A set M\subseteq \mathbb{R}^n (a curve in one-dimensional case, a surface — in two-dimensional case, etc.) will be called a manifold (officially: a submanifold embedded in \mathbb{R}^n) of dimension m (m<n), if

    \[M=\{(x_1,\ldots, x_n)\in \mathbb{R}^n\colon  F(x_1,\ldots, x_n)=(0,\ldots, 0)\},\]

where F\colon \mathbb{R}^n\to \mathbb{R}^{n-m} is a function of C^1 class such that the rows of matrix F' are linearly independent for any (x_1,\ldots, x_n)\in M.

E.g. the sphere S=\{(x,y,z)\in \mathbb{R}^3\colon x^2+y^2+z^2=1\} is a 2-dimensional manifold. Indeed,

    \[S=\{(x,y,z)\in \mathbb{R}^3\colon F(x,y,z)=0\},\]

where F\colon \mathbb{R}^3\to\mathbb{R} and F(x,y,z)=x^2+y^2+z^2-1. F'(x,y,z)=[2x,2y,2z] contains one row which is a non-zero vector for any point on the sphere.
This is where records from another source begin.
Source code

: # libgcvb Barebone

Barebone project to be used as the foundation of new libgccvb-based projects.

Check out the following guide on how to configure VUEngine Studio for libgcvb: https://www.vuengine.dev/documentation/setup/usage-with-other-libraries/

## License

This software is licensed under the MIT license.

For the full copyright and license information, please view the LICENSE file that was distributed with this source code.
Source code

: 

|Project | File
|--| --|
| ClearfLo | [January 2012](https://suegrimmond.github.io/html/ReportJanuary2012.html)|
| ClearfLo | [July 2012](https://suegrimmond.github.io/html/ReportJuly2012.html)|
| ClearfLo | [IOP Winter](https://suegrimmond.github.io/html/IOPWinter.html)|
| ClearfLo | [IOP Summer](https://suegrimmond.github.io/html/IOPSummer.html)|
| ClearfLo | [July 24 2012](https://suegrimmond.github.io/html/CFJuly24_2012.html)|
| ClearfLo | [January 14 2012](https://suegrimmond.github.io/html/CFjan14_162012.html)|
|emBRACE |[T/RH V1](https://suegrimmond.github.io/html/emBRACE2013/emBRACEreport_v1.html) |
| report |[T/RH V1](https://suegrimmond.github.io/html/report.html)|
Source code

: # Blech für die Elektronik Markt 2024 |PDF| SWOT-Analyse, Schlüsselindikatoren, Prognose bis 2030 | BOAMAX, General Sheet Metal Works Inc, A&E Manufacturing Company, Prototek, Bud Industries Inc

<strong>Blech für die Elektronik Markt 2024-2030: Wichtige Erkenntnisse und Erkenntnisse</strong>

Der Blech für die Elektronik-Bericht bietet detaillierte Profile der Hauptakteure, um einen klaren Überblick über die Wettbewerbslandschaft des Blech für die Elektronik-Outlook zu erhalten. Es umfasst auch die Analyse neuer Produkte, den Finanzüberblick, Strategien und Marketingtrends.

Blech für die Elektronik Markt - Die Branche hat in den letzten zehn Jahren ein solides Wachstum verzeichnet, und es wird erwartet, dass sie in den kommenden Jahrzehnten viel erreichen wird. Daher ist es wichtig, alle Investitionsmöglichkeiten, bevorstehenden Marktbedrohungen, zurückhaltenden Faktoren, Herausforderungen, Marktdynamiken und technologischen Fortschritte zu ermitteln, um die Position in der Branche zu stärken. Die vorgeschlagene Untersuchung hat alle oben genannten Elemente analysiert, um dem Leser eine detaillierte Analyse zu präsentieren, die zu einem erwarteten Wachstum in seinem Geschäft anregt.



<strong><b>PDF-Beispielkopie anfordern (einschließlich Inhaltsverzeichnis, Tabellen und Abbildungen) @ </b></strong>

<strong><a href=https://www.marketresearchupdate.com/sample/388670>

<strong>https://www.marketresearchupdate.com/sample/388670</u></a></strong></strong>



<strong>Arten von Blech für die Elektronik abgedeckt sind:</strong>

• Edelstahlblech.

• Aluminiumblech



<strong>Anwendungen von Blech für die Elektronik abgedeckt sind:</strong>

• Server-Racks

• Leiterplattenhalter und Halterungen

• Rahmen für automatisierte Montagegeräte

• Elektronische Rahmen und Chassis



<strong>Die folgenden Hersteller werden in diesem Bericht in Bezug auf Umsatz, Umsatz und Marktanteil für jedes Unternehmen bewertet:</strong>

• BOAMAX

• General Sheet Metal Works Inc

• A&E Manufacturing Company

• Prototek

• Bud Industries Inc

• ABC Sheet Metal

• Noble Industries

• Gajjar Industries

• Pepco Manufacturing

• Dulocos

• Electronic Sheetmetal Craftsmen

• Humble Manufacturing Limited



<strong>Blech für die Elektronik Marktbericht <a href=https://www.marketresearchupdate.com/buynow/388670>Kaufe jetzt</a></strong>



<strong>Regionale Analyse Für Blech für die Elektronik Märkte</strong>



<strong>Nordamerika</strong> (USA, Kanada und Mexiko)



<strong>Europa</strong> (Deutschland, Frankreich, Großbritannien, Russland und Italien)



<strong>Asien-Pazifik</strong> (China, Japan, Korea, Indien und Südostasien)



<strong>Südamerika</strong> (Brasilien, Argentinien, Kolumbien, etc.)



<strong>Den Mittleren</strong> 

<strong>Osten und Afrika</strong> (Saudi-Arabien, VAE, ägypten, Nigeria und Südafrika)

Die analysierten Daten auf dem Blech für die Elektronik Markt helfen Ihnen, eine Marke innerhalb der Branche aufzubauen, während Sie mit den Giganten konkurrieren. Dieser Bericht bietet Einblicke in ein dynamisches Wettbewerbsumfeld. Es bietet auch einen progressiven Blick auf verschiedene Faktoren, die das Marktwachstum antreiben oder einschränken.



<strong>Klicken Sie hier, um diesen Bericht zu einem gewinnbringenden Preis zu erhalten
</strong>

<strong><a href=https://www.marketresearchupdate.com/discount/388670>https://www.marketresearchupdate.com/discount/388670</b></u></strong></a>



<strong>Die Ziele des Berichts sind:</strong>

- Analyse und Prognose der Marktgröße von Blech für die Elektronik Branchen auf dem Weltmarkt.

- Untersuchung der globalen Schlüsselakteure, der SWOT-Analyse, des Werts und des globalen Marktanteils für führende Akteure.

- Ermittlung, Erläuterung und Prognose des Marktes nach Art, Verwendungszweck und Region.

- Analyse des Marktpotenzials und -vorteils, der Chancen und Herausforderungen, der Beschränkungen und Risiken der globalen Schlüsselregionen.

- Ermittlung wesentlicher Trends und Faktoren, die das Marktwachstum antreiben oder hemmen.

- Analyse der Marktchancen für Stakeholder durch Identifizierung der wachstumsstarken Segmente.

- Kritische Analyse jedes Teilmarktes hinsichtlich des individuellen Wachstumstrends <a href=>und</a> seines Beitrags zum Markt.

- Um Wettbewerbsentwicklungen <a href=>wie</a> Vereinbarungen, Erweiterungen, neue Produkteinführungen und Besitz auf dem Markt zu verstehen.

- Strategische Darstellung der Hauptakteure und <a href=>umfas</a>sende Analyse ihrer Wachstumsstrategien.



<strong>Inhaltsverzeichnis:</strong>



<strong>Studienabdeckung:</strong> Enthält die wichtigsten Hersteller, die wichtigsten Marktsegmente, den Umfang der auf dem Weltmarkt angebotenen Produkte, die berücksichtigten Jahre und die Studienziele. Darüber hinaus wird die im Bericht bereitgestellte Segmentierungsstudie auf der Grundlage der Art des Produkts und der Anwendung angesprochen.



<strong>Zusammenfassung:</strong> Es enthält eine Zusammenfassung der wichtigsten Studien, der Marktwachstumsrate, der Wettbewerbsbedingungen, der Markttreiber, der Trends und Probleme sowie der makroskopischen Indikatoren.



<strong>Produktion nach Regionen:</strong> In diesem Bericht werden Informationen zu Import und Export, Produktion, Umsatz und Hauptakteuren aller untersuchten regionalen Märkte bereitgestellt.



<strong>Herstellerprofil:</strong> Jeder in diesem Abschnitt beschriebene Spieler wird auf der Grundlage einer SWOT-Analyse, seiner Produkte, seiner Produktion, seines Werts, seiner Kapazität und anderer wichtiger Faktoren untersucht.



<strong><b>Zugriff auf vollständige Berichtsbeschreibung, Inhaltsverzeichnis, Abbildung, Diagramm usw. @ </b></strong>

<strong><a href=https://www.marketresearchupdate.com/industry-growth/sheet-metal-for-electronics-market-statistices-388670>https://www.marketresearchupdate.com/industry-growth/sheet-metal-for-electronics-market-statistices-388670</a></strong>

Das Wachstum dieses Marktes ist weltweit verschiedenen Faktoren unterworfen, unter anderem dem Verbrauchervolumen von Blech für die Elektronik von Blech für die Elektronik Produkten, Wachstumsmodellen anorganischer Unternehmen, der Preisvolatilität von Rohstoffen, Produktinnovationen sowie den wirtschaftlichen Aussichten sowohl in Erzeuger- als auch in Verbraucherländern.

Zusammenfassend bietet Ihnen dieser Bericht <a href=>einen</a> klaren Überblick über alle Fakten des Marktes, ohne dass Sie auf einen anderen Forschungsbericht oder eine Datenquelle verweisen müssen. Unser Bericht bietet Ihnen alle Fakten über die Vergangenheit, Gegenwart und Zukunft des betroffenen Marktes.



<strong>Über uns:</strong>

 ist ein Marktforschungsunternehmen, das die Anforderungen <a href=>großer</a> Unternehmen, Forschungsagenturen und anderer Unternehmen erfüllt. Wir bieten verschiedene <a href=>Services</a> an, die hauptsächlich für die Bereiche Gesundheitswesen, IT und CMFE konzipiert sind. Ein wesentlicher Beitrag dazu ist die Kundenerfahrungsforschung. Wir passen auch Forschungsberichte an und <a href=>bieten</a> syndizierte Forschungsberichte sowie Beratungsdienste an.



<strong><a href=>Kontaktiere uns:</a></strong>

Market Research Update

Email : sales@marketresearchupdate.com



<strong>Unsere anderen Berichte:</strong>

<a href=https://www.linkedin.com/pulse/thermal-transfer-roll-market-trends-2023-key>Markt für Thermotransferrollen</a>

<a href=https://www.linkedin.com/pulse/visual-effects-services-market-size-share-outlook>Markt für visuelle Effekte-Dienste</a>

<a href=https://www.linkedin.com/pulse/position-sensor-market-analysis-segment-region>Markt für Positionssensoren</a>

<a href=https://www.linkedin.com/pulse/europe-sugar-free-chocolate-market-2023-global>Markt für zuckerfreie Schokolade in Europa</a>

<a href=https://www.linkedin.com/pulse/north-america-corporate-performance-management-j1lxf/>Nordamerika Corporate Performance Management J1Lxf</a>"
By the implicit function theorem we immediately get that M is locally at any poiny a graph of a function H\colon \mathbb{R}^m\to \mathbb{R}^{n-m}.

Conditional extrema

Given a function g\colon \mathbb{R}^n\to \mathbb{R}, and a manifold M we may for example want to know what is the maximal value of this function on this manifold. More precisely, we are going to consider local extrema but with the function restricted only to the points on the manifold (so called conditional extrema). We shall say that a\in M is a conditional local maximum (respectively, minimum), if there exists a ball B around a, such that the largest value (respectively the least value) on the set of arguments B\cap M the function g takes at a.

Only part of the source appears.